START Data listing
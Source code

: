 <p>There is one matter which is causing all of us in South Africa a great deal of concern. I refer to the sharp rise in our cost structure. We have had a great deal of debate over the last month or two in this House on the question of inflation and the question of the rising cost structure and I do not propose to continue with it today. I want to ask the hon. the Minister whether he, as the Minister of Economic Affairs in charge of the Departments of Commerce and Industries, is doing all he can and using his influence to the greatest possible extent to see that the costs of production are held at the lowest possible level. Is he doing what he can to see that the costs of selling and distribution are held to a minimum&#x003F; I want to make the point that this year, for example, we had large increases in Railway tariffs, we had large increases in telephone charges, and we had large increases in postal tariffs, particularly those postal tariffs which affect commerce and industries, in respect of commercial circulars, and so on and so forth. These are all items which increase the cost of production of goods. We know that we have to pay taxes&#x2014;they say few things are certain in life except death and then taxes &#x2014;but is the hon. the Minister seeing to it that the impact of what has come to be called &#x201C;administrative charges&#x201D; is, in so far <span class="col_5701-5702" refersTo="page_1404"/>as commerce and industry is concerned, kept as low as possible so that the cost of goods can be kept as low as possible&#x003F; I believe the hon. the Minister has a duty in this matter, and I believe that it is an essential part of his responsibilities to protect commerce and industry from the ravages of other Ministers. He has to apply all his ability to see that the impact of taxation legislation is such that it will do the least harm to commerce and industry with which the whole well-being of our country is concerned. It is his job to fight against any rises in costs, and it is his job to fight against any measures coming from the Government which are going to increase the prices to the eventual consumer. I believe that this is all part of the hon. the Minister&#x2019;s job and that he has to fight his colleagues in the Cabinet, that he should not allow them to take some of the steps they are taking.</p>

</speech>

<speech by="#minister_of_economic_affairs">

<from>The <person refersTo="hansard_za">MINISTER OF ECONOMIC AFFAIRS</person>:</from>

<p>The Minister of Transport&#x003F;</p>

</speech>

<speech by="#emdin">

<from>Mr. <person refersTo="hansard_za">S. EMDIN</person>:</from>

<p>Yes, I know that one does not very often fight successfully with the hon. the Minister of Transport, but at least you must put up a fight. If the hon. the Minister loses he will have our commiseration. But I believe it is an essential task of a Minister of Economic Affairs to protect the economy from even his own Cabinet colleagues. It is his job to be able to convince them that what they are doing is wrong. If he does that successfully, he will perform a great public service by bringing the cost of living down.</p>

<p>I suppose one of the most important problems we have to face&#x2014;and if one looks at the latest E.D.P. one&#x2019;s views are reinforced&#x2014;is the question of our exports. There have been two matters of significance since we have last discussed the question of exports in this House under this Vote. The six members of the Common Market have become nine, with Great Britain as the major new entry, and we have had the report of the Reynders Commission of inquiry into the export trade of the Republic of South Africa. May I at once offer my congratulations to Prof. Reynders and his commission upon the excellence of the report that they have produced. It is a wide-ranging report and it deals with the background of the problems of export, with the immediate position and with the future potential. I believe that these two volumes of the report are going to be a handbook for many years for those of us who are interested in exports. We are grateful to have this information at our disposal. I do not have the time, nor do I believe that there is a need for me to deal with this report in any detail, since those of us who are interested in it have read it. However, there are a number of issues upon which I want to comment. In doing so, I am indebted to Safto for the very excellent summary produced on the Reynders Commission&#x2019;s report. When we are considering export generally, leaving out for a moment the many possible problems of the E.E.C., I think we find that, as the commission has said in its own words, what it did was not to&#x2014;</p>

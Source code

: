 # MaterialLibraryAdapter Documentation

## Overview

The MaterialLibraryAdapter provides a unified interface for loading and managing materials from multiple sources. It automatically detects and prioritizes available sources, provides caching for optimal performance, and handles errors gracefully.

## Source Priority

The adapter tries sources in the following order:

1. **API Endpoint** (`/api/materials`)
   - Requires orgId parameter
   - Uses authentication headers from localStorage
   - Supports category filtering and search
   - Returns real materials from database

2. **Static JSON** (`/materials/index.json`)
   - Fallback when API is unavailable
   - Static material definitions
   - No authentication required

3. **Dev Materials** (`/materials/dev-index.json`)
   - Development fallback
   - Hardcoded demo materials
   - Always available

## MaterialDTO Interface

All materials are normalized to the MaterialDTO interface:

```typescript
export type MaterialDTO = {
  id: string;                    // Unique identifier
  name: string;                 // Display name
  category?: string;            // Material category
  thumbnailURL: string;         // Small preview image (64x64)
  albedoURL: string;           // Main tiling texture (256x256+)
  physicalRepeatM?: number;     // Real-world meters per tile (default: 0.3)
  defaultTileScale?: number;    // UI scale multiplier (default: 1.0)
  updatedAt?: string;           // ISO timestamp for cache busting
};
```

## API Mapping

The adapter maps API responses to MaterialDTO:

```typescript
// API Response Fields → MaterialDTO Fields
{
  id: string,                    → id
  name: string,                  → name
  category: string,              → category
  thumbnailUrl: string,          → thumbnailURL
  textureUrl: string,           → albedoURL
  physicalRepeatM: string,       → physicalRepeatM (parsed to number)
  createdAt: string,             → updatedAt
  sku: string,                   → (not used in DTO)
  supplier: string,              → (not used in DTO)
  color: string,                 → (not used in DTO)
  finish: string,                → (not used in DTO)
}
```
END Data listing
START Data listing
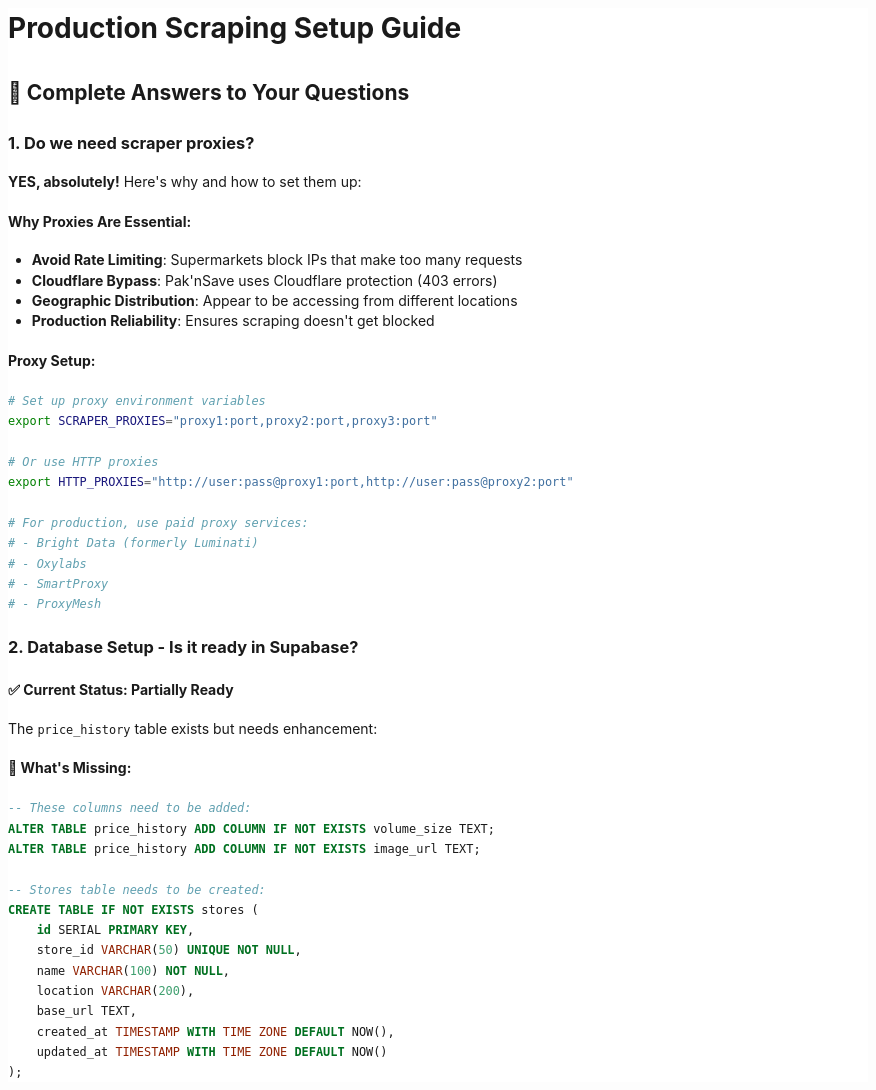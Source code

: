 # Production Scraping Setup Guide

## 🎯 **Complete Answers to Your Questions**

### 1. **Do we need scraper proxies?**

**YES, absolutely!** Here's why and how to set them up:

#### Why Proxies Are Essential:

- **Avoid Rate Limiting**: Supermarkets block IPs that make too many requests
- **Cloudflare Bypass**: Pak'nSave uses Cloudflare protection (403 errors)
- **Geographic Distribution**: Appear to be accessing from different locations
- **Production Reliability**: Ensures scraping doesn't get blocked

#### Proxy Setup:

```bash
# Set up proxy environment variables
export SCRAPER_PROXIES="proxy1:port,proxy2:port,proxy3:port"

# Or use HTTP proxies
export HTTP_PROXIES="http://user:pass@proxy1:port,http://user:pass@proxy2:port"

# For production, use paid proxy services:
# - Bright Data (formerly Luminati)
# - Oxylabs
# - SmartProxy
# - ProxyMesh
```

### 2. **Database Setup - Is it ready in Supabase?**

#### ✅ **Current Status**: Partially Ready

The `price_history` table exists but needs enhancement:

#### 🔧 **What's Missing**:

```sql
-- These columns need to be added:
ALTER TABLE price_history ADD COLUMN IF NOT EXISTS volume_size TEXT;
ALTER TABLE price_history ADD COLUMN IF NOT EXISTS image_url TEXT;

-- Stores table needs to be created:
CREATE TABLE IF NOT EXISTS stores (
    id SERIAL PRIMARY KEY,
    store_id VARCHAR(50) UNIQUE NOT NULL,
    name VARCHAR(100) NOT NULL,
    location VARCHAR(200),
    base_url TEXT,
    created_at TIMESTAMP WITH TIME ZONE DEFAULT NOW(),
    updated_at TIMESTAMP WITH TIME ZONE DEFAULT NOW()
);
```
END Data listing
START Data listing
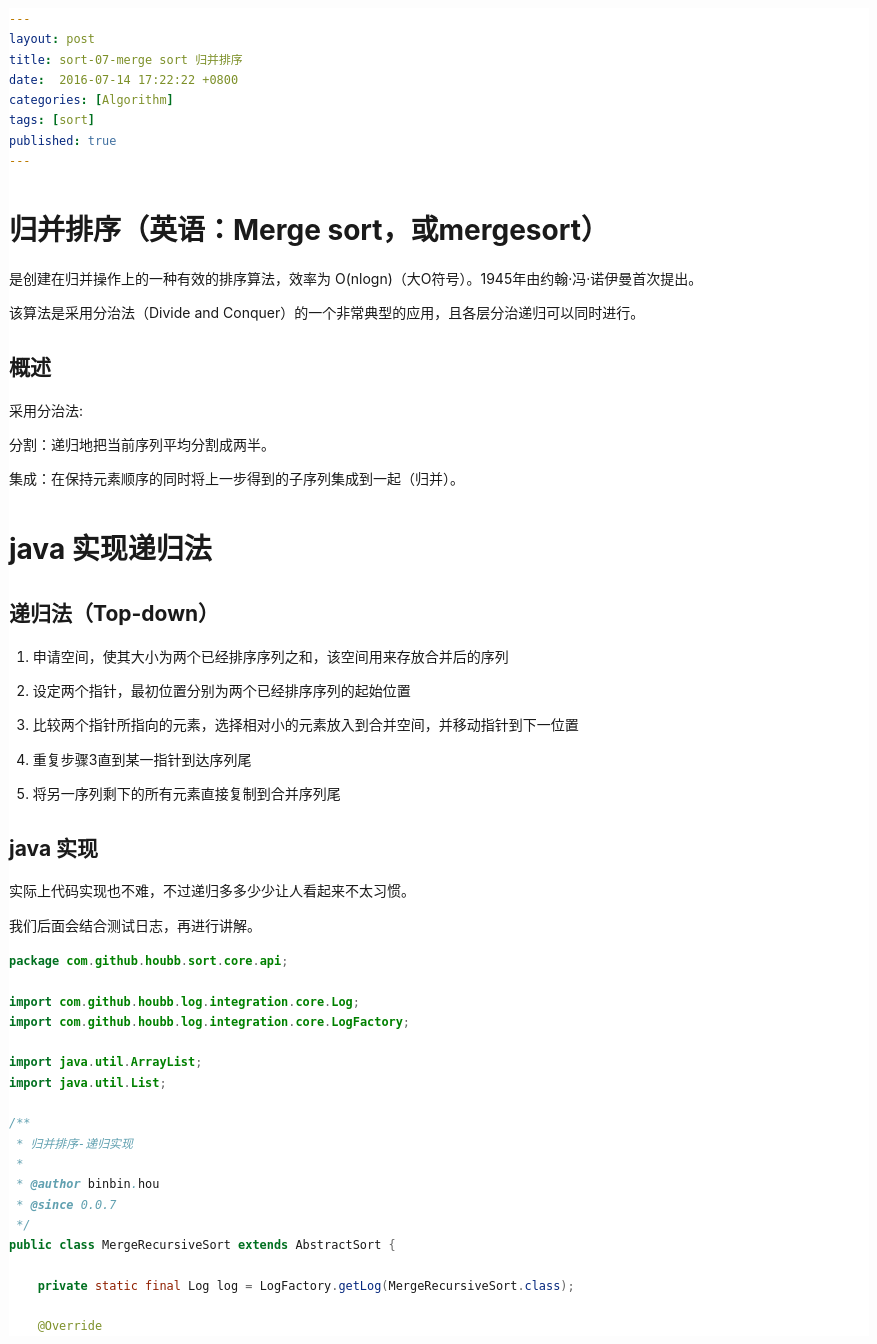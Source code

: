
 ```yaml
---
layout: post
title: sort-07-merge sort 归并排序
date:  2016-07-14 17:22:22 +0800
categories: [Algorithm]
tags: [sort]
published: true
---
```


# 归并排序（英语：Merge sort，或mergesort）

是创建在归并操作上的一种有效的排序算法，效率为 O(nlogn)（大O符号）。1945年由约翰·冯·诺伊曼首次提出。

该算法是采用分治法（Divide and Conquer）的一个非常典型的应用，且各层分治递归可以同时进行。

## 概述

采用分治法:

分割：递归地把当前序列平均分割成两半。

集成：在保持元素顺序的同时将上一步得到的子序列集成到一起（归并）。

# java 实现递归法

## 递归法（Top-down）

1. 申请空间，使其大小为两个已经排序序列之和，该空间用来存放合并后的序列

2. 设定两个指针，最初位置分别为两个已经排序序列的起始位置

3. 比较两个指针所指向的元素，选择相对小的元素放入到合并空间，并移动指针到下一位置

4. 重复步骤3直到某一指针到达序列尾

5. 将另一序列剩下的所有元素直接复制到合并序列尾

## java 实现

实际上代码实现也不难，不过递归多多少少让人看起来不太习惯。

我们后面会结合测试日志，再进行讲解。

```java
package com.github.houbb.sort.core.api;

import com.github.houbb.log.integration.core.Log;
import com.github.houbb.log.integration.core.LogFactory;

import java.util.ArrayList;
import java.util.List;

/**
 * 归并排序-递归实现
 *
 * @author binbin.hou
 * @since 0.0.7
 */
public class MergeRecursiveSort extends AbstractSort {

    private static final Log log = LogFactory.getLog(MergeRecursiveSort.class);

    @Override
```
END Data listing
■ **Exercise requirements**: Copy out, from the data above, each line where the string "index" is present.

■ **Task answer**:
2. **Static JSON** (`/materials/index.json`)
3. **Dev Materials** (`/materials/dev-index.json`)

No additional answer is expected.